5. De sujetavelas en los canales
de Venecia
Reservar un circuito puede ser todo un reto
para quien viaja solo. Las reservas con antelación limitan la
aventura espontánea, y esperar a conocer a alguien para formar un
grupo a veces hace que uno se pierda las mejores experiencias. Y, además,
los que viajamos solos siempre estamos a merced de la consabida cláusula que
exige un número mínimo de personas.
Así estaban las cosas cuando me apunté a una ruta
en kayak por los canales de Venecia. No quise arriesgarme a perder la
plaza, y opté por un circuito que ya había cubierto el cupo mínimo de
participantes, que era de dos personas. Pero no me di cuenta de que esas
dos personas eran una pareja.
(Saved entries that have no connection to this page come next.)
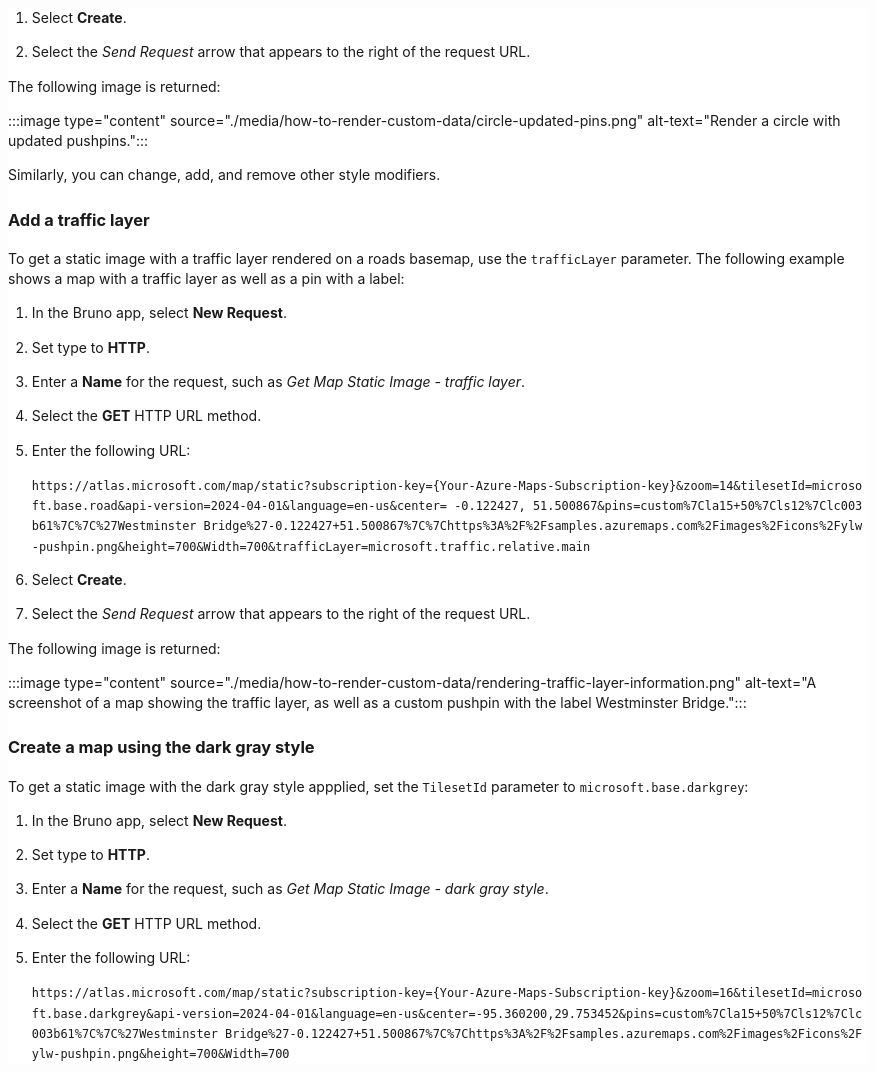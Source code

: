 1. Select **Create**.

1. Select the *Send Request* arrow that appears to the right of the request URL.

The following image is returned:

:::image type="content" source="./media/how-to-render-custom-data/circle-updated-pins.png" alt-text="Render a circle with updated pushpins.":::

Similarly, you can change, add, and remove other style modifiers.

### Add a traffic layer

To get a static image with a traffic layer rendered on a roads basemap, use the `trafficLayer` parameter. The following example shows a map with a traffic layer as well as a pin with a label:

1. In the Bruno app, select **New Request**.

1. Set type to **HTTP**.

1. Enter a **Name** for the request, such as *Get Map Static Image - traffic layer*.

1. Select the **GET** HTTP URL method.

1. Enter the following URL:

    ```HTTP
    https://atlas.microsoft.com/map/static?subscription-key={Your-Azure-Maps-Subscription-key}&zoom=14&tilesetId=microsoft.base.road&api-version=2024-04-01&language=en-us&center= -0.122427, 51.500867&pins=custom%7Cla15+50%7Cls12%7Clc003b61%7C%7C%27Westminster Bridge%27-0.122427+51.500867%7C%7Chttps%3A%2F%2Fsamples.azuremaps.com%2Fimages%2Ficons%2Fylw-pushpin.png&height=700&Width=700&trafficLayer=microsoft.traffic.relative.main 
    ```

1. Select **Create**.

1. Select the *Send Request* arrow that appears to the right of the request URL.

The following image is returned:

:::image type="content" source="./media/how-to-render-custom-data/rendering-traffic-layer-information.png" alt-text="A screenshot of a map showing the traffic layer, as well as a custom pushpin with the label Westminster Bridge.":::

### Create a map using the dark gray style

To get a static image with the dark gray style appplied, set the `TilesetId` parameter to `microsoft.base.darkgrey`:

1. In the Bruno app, select **New Request**.

1. Set type to **HTTP**.

1. Enter a **Name** for the request, such as *Get Map Static Image - dark gray style*.

1. Select the **GET** HTTP URL method.

1. Enter the following URL:

    ```HTTP
    https://atlas.microsoft.com/map/static?subscription-key={Your-Azure-Maps-Subscription-key}&zoom=16&tilesetId=microsoft.base.darkgrey&api-version=2024-04-01&language=en-us&center=-95.360200,29.753452&pins=custom%7Cla15+50%7Cls12%7Clc003b61%7C%7C%27Westminster Bridge%27-0.122427+51.500867%7C%7Chttps%3A%2F%2Fsamples.azuremaps.com%2Fimages%2Ficons%2Fylw-pushpin.png&height=700&Width=700 
    ```
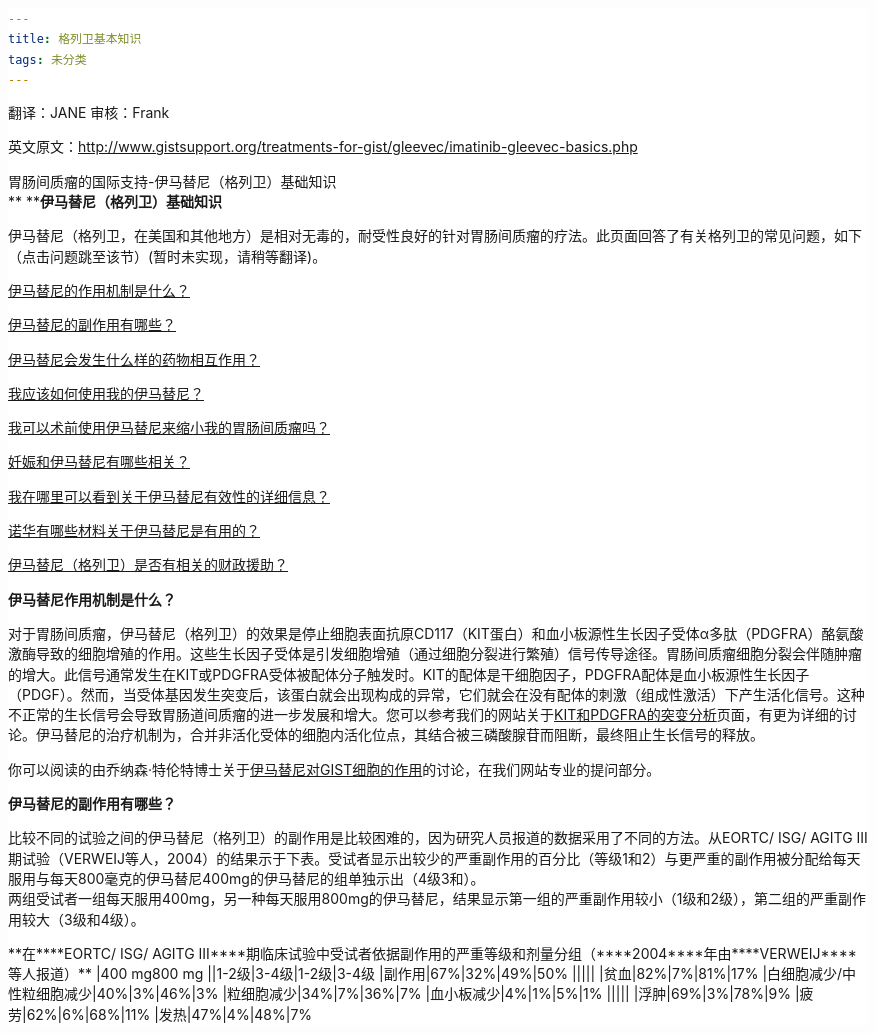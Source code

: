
 ```yaml
---
title: 格列卫基本知识
tags: 未分类
---
```


翻译：JANE 审核：Frank

英文原文：http://www.gistsupport.org/treatments-for-gist/gleevec/imatinib-gleevec-basics.php

胃肠间质瘤的国际支持-伊马替尼（格列卫）基础知识<br />
** ****伊马替尼（格列卫）基础知识**

伊马替尼（格列卫，在美国和其他地方）是相对无毒的，耐受性良好的针对胃肠间质瘤的疗法。此页面回答了有关格列卫的常见问题，如下（点击问题跳至该节）(暂时未实现，请稍等翻译)。

<u>伊马替尼的作用机制是什么？</u>

<u>伊马替尼的副作用有哪些？</u>

<u>伊马替尼会发生什么样的药物相互作用？</u>

<u>我应该如何使用我的伊马替尼？</u>

<u>我可以术前使用伊马替尼来缩小我的胃肠间质瘤吗？</u>

<u>妊娠和伊马替尼有哪些相关？</u>

<u>我在哪里可以看到关于伊马替尼有效性的详细信息？</u>

<u>诺华有哪些材料关于伊马替尼是有用的？</u>

<u>伊马替尼（格列卫）是否有相关的财政援助？</u>

**伊马替尼作用机制是什么？**

对于胃肠间质瘤，伊马替尼（格列卫）的效果是停止细胞表面抗原CD117（KIT蛋白）和血小板源性生长因子受体α多肽（PDGFRA）酪氨酸激酶导致的细胞增殖的作用。这些生长因子受体是引发细胞增殖（通过细胞分裂进行繁殖）信号传导途径。胃肠间质瘤细胞分裂会伴随肿瘤的增大。此信号通常发生在KIT或PDGFRA受体被配体分子触发时。KIT的配体是干细胞因子，PDGFRA配体是血小板源性生长因子（PDGF）。然而，当受体基因发生突变后，该蛋白就会出现构成的异常，它们就会在没有配体的刺激（组成性激活）下产生活化信号。这种不正常的生长信号会导致胃肠道间质瘤的进一步发展和增大。您可以参考我们的网站关于<u>KIT</u><u>和</u><u>PDGFRA</u><u>的突变分析</u>页面，有更为详细的讨论。伊马替尼的治疗机制为，合并非活化受体的细胞内活化位点，其结合被三磷酸腺苷而阻断，最终阻止生长信号的释放。

你可以阅读的由乔纳森·特伦特博士关于<u>伊马替尼对</u><u>GIST</u><u>细胞的作用</u>的讨论，在我们网站专业的提问部分。

**伊马替尼的副作用有哪些？**

比较不同的试验之间的伊马替尼（格列卫）的副作用是比较困难的，因为研究人员报道的数据采用了不同的方法。从EORTC/ ISG/ AGITG III期试验（VERWEIJ等人，2004）的结果示于下表。受试者显示出较少的严重副作用的百分比（等级1和2）与更严重的副作用被分配给每天服用与每天800毫克的伊马替尼400mg的伊马替尼的组单独示出（4级3和）。<br />
两组受试者一组每天服用400mg，另一种每天服用800mg的伊马替尼，结果显示第一组的严重副作用较小（1级和2级），第二组的严重副作用较大（3级和4级）。
<td colspan="5" width="100%">**在****EORTC/ ISG/ AGITG III****期临床试验中受试者依据副作用的严重等级和剂量分组（****2004****年由****VERWEIJ****等人报道）**</td>
|<td colspan="2">400 mg</td><td colspan="2">800 mg</td>
||1-2级|3-4级|1-2级|3-4级
|副作用|67%|32%|49%|50%
|||||
|贫血|82%|7%|81%|17%
|白细胞减少/中性粒细胞减少|40%|3%|46%|3%
|粒细胞减少|34%|7%|36%|7%
|血小板减少|4%|1%|5%|1%
|||||
|浮肿|69%|3%|78%|9%
|疲劳|62%|6%|68%|11%
|发热|47%|4%|48%|7%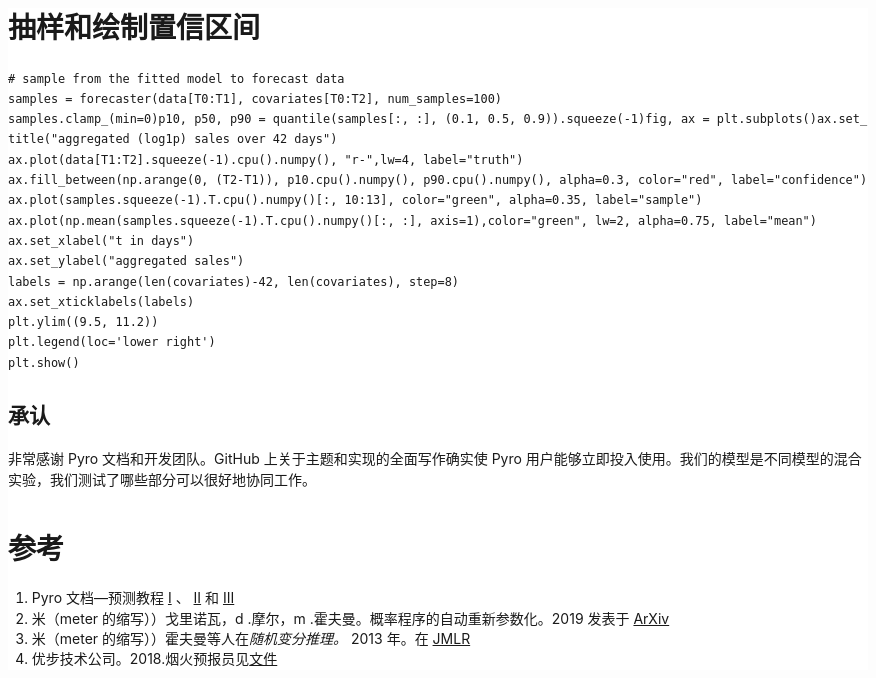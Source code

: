 # 抽样和绘制置信区间

```
# sample from the fitted model to forecast data
samples = forecaster(data[T0:T1], covariates[T0:T2], num_samples=100)
samples.clamp_(min=0)p10, p50, p90 = quantile(samples[:, :], (0.1, 0.5, 0.9)).squeeze(-1)fig, ax = plt.subplots()ax.set_title("aggregated (log1p) sales over 42 days")
ax.plot(data[T1:T2].squeeze(-1).cpu().numpy(), "r-",lw=4, label="truth")
ax.fill_between(np.arange(0, (T2-T1)), p10.cpu().numpy(), p90.cpu().numpy(), alpha=0.3, color="red", label="confidence")
ax.plot(samples.squeeze(-1).T.cpu().numpy()[:, 10:13], color="green", alpha=0.35, label="sample")
ax.plot(np.mean(samples.squeeze(-1).T.cpu().numpy()[:, :], axis=1),color="green", lw=2, alpha=0.75, label="mean")
ax.set_xlabel("t in days")
ax.set_ylabel("aggregated sales")
labels = np.arange(len(covariates)-42, len(covariates), step=8)
ax.set_xticklabels(labels)
plt.ylim((9.5, 11.2))
plt.legend(loc='lower right')
plt.show()
```

## 承认

非常感谢 Pyro 文档和开发团队。GitHub 上关于主题和实现的全面写作确实使 Pyro 用户能够立即投入使用。我们的模型是不同模型的混合实验，我们测试了哪些部分可以很好地协同工作。

# 参考

1.  Pyro 文档—预测教程 [I](http://pyro.ai/examples/forecasting_i.html) 、 [II](https://pyro.ai/examples/forecasting_ii.html) 和 [III](http://pyro.ai/examples/forecasting_iii.html)
2.  米（meter 的缩写））戈里诺瓦，d .摩尔，m .霍夫曼。概率程序的自动重新参数化。2019 发表于 [ArXiv](https://arxiv.org/pdf/1906.03028.pdf)
3.  米（meter 的缩写））霍夫曼等人在*随机变分推理。* 2013 年。在 [JMLR](http://jmlr.org/papers/v14/hoffman13a.html)
4.  优步技术公司。2018.烟火预报员见[文件](http://docs.pyro.ai/en/stable/contrib.forecast.html)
Una pareja que celebraba que acababan de
comprometerse.
La pareja se quedó tan cohibida al descubrir que
esta sonriente británica enfundada en un traje de neopreno les iba a
acompañar en su ruta romántica, que optó por elegir kayaks individuales.
Aquel día, tres eran más multitud que nunca, y empezamos a remar en
silencio, intercambiando sonrisas forzadas.
Por suerte, lo pasamos estupendamente, y el circuito
–que nunca habría podido hacer sola– fue una de las mejores experiencias
de mi viaje. Pero todavía me siento culpable cuando los imagino repasando las
fotos de sus vacaciones y encontrando las instantáneas de su ruta
romántica en kayak ‘saboteadas’ por la imagen de una británica
gritona chocando contra una góndola.